A tarefa de dar efetividade ao conceito de dignidade da pessoa humana é de todas as pessoas, mas de modo especial dos juristas: a) os professores e aos doutrinadores incumbe traçar os contornos teóricos e culturais do aludido princípio; b) aos advogados, aos magistrados, aos promotores de justiça e outros profissionais do Direito, delega-se a missão de aplicar os preceitos constitucionais e de interpretar as leis infraconstitucionais à luz do princípio da dignidade e de outros expressos no texto da CR.

NOTAS

(01) LORENZETTI, Ricardo Luis. Fundamentos do direito privado, Trad. Vera Maria Jacob de Fradera. São Paulo : RT, 1998, p. 283 .

(02) CAPELO DE SOUSA, Radinbranath Valentino Aleixo. O direito geral de personalidade. Coimbra, Portugal : Coimbra Editora, 1995, p. 581-584.

(03) JUNQUEIRA DE AZEVEDO, Antonio. Caracterização jurídia da dignidade da pessoa humana. In: Revista dos Tribunais n$ 797. São Paulo: RT, março de 2002, p. 11-26.

(04) O autor exemplifica com a previsão da dignidade da pessoa humana na Declaração Universal dos Direitos do Homem; Constituição da República Italiana; Lei Fundamental da Alemanha; e Constituição da República Portuguesa.

(05) Partindo da idéia de “intangibilidade da vida humana” e de proteção de outros direitos fundamentais, o Professor JUNQUEIRA DE AZEVEDO exemplifica a concretização jurídica do princípio da dignidade da pessoa humana, compreendendo: a) a proibição da eutanásia; b) a proibição da interrupção voluntária da gravidez; c) a impossibilidade da introdução legislativa da pena de morte; d) o respeito à integridade física e psíquica da pessoa humana; e) o respeito às condições mínimas de vida; f) o respeito aos pressupostos mínimos de liberdade e convivência igualitária entre as pessoas, denominadas “condições culturais”.

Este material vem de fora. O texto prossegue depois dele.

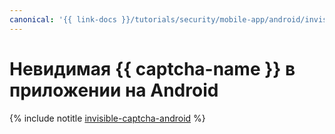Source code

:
 ```yaml
---
canonical: '{{ link-docs }}/tutorials/security/mobile-app/android/invisible-captcha-android'
---
```


# Невидимая {{ captcha-name }} в приложении на Android

{% include notitle [invisible-captcha-android](../../../../_tutorials/security/invisible-captcha-android.md) %}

(06) “A prioridade conferida à cidadania e à dignidade da pessoa humana (art. 1.º, I e III, CF), fundamentos da República, e a adoção do princípio da igualdade substancial (art. 3.º, III), ao lado da isonomia formal do art. 5.º, bem como a garantia residual estipulada pelo artigo 5.º, § 2.º, CF, condicionam o intérprete e o legislador ordinário, modelando todo o tecido normativo infraconstitucional com a tábua axiológica eleita pelo constituinte”. TEPEDINO, Gustavo. Temas de direito civil. Rio de Janeiro: Renovar, 1997, p. 47.

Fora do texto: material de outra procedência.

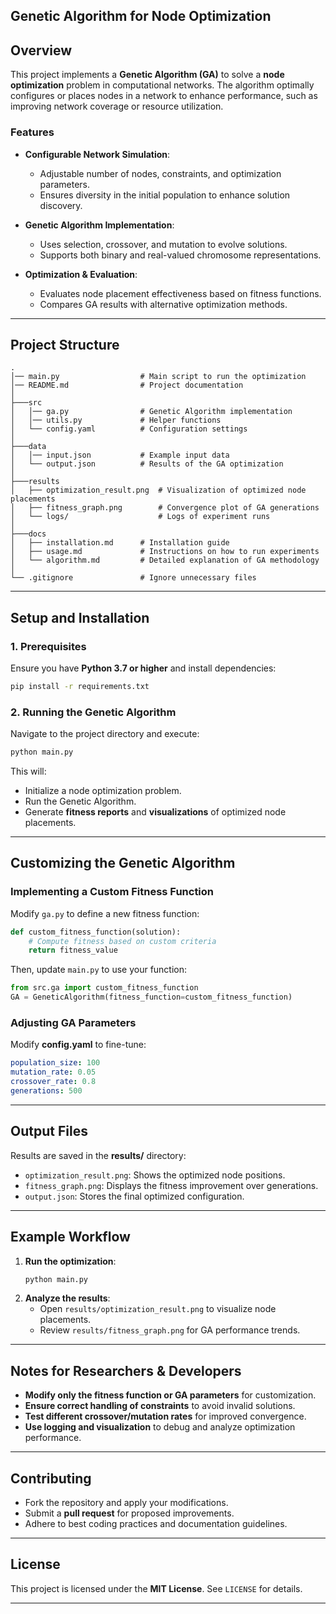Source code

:## Genetic Algorithm for Node Optimization

## Overview
This project implements a **Genetic Algorithm (GA)** to solve a **node optimization** problem in computational networks. The algorithm optimally configures or places nodes in a network to enhance performance, such as improving network coverage or resource utilization. 

### Features
- **Configurable Network Simulation**:
  - Adjustable number of nodes, constraints, and optimization parameters.
  - Ensures diversity in the initial population to enhance solution discovery.

- **Genetic Algorithm Implementation**:
  - Uses selection, crossover, and mutation to evolve solutions.
  - Supports both binary and real-valued chromosome representations.
  
- **Optimization & Evaluation**:
  - Evaluates node placement effectiveness based on fitness functions.
  - Compares GA results with alternative optimization methods.

---

## Project Structure
```
.
│── main.py                  # Main script to run the optimization
│── README.md                # Project documentation
│
├───src
│   │── ga.py                # Genetic Algorithm implementation
│   │── utils.py             # Helper functions
│   └── config.yaml          # Configuration settings
│
├───data
│   │── input.json           # Example input data
│   └── output.json          # Results of the GA optimization
│
├───results
│   ├── optimization_result.png  # Visualization of optimized node placements
│   ├── fitness_graph.png        # Convergence plot of GA generations
│   └── logs/                    # Logs of experiment runs
│
├───docs
│   ├── installation.md      # Installation guide
│   ├── usage.md             # Instructions on how to run experiments
│   └── algorithm.md         # Detailed explanation of GA methodology
│
└── .gitignore               # Ignore unnecessary files
```

---

## Setup and Installation

### 1. Prerequisites
Ensure you have **Python 3.7 or higher** and install dependencies:
```bash
pip install -r requirements.txt
```

### 2. Running the Genetic Algorithm
Navigate to the project directory and execute:
```bash
python main.py
```
This will:
- Initialize a node optimization problem.
- Run the Genetic Algorithm.
- Generate **fitness reports** and **visualizations** of optimized node placements.

---

## Customizing the Genetic Algorithm

### Implementing a Custom Fitness Function
Modify `ga.py` to define a new fitness function:
```python
def custom_fitness_function(solution):
    # Compute fitness based on custom criteria
    return fitness_value
```
Then, update `main.py` to use your function:
```python
from src.ga import custom_fitness_function
GA = GeneticAlgorithm(fitness_function=custom_fitness_function)
```

### Adjusting GA Parameters
Modify **config.yaml** to fine-tune:
```yaml
population_size: 100
mutation_rate: 0.05
crossover_rate: 0.8
generations: 500
```

---

## Output Files
Results are saved in the **results/** directory:
- `optimization_result.png`: Shows the optimized node positions.
- `fitness_graph.png`: Displays the fitness improvement over generations.
- `output.json`: Stores the final optimized configuration.

---

## Example Workflow
1. **Run the optimization**:
   ```bash
   python main.py
   ```
2. **Analyze the results**:
   - Open `results/optimization_result.png` to visualize node placements.
   - Review `results/fitness_graph.png` for GA performance trends.

---

## Notes for Researchers & Developers
- **Modify only the fitness function or GA parameters** for customization.
- **Ensure correct handling of constraints** to avoid invalid solutions.
- **Test different crossover/mutation rates** for improved convergence.
- **Use logging and visualization** to debug and analyze optimization performance.

---

## Contributing
- Fork the repository and apply your modifications.
- Submit a **pull request** for proposed improvements.
- Adhere to best coding practices and documentation guidelines.

---

## License
This project is licensed under the **MIT License**. See `LICENSE` for details.

---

(07) GEDIEL, José Antônio Peres. Os transplantes de órgãos e a invenção moderna do corpo. Curitiba: Moinho do Verbo, 2000, p. 06. Trata ainda o autor da relação entre direitos de personalidade e direitos fundamentais: “Os direitos da personalidade integram os direitos fundamentais, ao se liberarem de sua origem puramente individualista e se apresentarem comprometidos com a solidariedade social (…) A fundamentalidade dos direitos da personalidade rompe com a fragmentação das categorias jurídicas de direito público e privado, à medida que contempla, concomitantemente, poderes e deveres, que se unificam no ser humano e se projetam no sujeito e no cidadão (…) A aproximação entre os direitos fundamentais e os direitos da personalidade, nos textos constitucionais mais recentes, a exemplo do que ocorre com a CF, permite não só contemplar os direitos de personalidade, a partir de uma cláusula geral de proteção (art. 1.º), mas também consagrar, explicitamente, um rol desses direitos (art. 5.º)”. (Idem, p. 48-50).

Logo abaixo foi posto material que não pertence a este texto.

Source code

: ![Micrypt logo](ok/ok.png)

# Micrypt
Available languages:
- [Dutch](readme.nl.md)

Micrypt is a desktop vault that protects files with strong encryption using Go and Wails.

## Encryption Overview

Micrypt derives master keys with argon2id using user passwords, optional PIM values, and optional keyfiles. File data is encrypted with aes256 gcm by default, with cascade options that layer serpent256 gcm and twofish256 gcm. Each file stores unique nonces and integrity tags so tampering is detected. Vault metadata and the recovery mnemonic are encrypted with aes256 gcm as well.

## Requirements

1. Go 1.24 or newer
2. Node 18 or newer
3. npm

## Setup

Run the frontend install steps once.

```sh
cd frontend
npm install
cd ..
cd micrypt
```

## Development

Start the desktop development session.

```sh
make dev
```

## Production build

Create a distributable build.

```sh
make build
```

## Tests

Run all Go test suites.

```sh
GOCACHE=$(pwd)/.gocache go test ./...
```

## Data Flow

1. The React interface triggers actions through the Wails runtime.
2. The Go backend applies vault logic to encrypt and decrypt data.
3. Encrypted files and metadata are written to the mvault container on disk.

(08) Maria Celina Bodin de Moraes TEPEDINO, estudando a “constitucionalização do direito civil”, assinala ser a dignidade da pessoa humana um dos fundamentos da República Federativa do Brasil, a indicar que o antagonismo entre direito público e direito privado já não faz mais sentido. Segundo a autora, a CF deve orientar e informar todos os ramos do direito, devendo a hermenêutica do direito privado ser feita à luz das disposições constitucionais. TEPEDINO, Maria Celina Bodin de Moraes. A caminho de um direito civil constitucional. In: Revista de Direito Civil n.º 65. São Paulo : RT, julho-setembro de 1993, p. 26-28.

(09) FACHIN, Luiz Edson. Teoria crítica do direito civil. Rio de Janeiro: Renovar, 2000, p. 33-34.